↓↓↓

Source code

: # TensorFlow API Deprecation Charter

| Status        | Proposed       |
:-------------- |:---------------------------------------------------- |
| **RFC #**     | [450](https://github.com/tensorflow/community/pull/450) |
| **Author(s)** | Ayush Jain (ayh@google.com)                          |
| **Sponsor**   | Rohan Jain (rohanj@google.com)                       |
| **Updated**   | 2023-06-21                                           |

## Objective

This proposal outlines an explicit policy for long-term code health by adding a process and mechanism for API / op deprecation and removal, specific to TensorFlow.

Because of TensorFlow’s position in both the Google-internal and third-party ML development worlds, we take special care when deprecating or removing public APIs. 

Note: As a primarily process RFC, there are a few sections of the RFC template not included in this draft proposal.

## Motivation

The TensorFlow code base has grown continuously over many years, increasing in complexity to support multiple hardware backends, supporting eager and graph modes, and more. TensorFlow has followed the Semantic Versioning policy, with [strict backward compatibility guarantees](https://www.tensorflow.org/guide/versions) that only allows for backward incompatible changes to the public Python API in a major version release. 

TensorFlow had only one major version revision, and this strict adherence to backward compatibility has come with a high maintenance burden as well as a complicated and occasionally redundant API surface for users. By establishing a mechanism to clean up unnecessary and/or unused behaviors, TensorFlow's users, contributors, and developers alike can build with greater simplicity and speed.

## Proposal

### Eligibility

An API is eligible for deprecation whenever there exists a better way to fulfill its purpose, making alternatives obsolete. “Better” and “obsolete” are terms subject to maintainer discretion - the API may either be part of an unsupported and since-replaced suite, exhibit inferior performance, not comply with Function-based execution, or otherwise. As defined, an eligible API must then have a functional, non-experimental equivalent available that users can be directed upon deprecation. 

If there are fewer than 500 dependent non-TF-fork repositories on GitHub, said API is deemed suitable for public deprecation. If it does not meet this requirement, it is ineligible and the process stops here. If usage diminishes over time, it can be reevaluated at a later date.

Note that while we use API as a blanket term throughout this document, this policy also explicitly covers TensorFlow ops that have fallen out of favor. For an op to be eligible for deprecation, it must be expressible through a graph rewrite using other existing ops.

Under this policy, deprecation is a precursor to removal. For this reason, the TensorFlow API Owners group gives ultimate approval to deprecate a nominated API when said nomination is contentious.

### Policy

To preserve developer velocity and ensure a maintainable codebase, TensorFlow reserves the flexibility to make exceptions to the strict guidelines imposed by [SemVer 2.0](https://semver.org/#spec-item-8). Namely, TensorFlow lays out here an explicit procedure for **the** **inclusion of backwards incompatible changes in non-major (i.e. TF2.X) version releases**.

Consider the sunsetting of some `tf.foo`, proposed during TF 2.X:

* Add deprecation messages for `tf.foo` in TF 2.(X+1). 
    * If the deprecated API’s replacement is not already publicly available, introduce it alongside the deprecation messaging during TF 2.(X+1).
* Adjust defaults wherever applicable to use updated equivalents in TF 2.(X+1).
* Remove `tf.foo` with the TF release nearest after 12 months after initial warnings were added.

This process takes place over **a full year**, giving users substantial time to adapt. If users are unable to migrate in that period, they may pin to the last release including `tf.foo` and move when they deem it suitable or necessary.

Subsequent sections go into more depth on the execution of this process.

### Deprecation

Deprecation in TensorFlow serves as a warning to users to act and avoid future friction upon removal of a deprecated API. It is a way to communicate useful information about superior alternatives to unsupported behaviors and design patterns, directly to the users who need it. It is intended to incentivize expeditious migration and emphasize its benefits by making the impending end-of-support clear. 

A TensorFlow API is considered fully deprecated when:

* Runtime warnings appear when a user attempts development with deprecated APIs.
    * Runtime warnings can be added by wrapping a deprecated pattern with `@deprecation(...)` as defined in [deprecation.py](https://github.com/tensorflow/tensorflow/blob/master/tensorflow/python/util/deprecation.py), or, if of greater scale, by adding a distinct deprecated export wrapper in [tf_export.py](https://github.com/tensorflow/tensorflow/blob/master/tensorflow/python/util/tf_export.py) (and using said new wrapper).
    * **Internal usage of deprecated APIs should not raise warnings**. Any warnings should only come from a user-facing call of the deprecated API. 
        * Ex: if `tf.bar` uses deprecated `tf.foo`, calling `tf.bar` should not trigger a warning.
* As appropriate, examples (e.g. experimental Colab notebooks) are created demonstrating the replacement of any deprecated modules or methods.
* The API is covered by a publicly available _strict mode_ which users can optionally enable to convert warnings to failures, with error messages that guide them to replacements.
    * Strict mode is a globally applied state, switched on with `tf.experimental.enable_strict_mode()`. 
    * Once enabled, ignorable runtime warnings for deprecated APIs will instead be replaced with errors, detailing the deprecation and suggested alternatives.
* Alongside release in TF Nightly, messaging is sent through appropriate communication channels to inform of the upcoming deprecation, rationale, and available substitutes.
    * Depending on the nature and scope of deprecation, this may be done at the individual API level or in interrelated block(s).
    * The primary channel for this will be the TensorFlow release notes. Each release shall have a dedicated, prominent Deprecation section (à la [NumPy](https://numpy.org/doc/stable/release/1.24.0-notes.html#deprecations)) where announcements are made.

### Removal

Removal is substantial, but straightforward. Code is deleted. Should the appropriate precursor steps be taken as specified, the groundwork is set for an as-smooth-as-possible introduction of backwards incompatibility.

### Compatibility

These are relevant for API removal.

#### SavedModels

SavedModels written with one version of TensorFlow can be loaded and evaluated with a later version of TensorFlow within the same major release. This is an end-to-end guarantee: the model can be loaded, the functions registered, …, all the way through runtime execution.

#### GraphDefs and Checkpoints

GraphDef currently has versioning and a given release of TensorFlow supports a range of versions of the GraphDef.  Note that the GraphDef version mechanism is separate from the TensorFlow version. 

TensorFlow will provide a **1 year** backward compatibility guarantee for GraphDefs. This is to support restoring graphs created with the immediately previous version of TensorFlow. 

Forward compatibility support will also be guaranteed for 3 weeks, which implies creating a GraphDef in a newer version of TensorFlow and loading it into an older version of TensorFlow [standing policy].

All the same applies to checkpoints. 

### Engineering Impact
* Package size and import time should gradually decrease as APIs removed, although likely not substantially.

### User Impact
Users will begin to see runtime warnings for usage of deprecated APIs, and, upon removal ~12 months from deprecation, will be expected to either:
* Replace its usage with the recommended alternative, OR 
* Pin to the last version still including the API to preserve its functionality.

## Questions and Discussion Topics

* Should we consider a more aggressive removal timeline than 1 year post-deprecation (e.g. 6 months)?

↑↑↑

[Activity] Retype, in the same exact form, the lines of the material above from the line holding "An API is eligible" through the line holding "If there are".

[Written reply]
An API is eligible for deprecation whenever there exists a better way to fulfill its purpose, making alternatives obsolete. “Better” and “obsolete” are terms subject to maintainer discretion - the API may either be part of an unsupported and since-replaced suite, exhibit inferior performance, not comply with Function-based execution, or otherwise. As defined, an eligible API must then have a functional, non-experimental equivalent available that users can be directed upon deprecation. 

If there are fewer than 500 dependent non-TF-fork repositories on GitHub, said API is deemed suitable for public deprecation. If it does not meet this requirement, it is ineligible and the process stops here. If usage diminishes over time, it can be reevaluated at a later date.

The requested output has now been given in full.